Opinions | Daily Iowan 2/1/05

The recent "Balloons on Parade" protest action by members of UI Students Against Sweatshops was intended to draw attention to the existence of our campaign for an Ethical Purchasing Code of Conduct. A common misconception is that our organization wants the university to drop Coca-Cola completely. It is not the aim of Students Against Sweatshops to remove Coca-Cola from the campus, but rather to establish a means by which the UI can leverage students' inevitable consumption of such products against further human-rights abuses by Coke and other contractual partners. We want to say, Clean up your act, or else. After all, there's always Pepsi.

It is important to note that we chose this mild act of civil disobedience only after several years of lobbying past, interim, and current UI presidents in person, writing letters, getting editorials published, bringing in guest speakers, establishing information tables in the IMU, handing out fliers, and more - all with negligible results. Our attempts at rational discourse with the administration have been met by nothing more than public-relations control tactics.

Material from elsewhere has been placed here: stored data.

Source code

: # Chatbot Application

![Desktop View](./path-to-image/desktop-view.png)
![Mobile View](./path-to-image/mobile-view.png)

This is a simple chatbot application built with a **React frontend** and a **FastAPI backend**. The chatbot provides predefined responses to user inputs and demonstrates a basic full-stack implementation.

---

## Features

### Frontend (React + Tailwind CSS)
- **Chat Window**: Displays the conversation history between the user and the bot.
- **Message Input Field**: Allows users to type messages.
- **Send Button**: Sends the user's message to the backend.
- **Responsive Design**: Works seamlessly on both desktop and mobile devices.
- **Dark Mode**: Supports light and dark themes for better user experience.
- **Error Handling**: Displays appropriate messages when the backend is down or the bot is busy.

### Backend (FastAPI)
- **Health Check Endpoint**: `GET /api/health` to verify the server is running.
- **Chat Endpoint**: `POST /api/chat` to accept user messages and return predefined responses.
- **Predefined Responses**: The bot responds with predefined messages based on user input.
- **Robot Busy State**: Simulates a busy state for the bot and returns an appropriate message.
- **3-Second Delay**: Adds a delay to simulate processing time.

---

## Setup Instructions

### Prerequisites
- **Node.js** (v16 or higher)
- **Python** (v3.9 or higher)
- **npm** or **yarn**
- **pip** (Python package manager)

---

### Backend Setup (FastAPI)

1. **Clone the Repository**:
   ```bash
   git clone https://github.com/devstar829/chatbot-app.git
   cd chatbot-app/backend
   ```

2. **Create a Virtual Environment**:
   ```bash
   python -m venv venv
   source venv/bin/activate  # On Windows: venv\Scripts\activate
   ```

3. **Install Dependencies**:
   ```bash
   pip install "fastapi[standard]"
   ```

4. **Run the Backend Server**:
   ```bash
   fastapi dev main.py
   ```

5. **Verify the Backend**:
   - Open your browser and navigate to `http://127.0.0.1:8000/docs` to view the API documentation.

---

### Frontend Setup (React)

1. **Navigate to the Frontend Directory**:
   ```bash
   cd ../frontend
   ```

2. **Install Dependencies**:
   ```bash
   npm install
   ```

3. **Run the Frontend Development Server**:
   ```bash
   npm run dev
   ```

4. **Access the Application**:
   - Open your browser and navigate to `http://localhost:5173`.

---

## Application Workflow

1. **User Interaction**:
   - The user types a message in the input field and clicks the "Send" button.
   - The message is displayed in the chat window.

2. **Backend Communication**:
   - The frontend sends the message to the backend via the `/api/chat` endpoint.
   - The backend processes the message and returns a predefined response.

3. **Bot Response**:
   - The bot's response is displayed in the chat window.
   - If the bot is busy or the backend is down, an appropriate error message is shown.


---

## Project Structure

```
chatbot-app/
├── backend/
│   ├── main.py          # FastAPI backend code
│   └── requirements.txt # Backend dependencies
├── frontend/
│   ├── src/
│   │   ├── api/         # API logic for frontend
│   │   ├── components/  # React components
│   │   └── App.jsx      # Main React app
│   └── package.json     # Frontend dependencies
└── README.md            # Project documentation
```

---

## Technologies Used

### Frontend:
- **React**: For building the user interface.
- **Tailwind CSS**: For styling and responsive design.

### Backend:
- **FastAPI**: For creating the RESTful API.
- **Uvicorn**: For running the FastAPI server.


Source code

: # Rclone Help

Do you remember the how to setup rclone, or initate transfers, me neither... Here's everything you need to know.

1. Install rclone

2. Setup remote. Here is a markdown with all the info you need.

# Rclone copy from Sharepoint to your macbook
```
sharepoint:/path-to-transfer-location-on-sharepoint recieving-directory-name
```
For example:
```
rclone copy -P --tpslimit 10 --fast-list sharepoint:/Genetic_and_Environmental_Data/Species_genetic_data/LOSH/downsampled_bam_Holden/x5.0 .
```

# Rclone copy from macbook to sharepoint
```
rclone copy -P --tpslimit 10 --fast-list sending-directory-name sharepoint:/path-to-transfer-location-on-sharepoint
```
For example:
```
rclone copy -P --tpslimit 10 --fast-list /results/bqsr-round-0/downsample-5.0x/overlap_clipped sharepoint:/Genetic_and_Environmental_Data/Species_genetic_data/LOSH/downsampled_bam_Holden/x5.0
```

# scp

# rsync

The current task force commissioned to stall - oops, I mean study - the issue is just the latest example. Hence our use of civilly disobedient red and white balloons, placed knowingly in violation of university policy, with a promise of removal at the end of a day in a letter to the university president, dean of students, and director of campus grounds.

On this matter, despite the DI's tacky Jan. 26 editorial, we agree with the university's reprimand of our organization. We chose to violate policy to highlight how the university doesn't adhere to what we think are the much more crucial, ethical laws of human rights. Our continued disappointment with the administration stems from its putting more emphasis on immediately scolding us while, to this date, still failing to act in any meaningful way on the issue at hand.

The celebration of Martin Luther King Jr. Human Rights Week seemed the perfect time to forward this issue and show our support for King's belief that "he who passively accepts evil is as much involved in it as he who helps to perpetrate it." As the son of two embattled preachers myself, I should think King would have been proud of our mild, yet effective act of civil disobedience to further this important issue.

A prime example of the need for an ethical purchasing code is the UI's exclusive contract with Coca-Cola, which makes it complicit in egregious and well-documented human-rights and environmental abuses around the world. A recent letter to the editor, and more formidably, Coca-Cola itself, have questioned the authenticity of these claims. Allow me to clarify.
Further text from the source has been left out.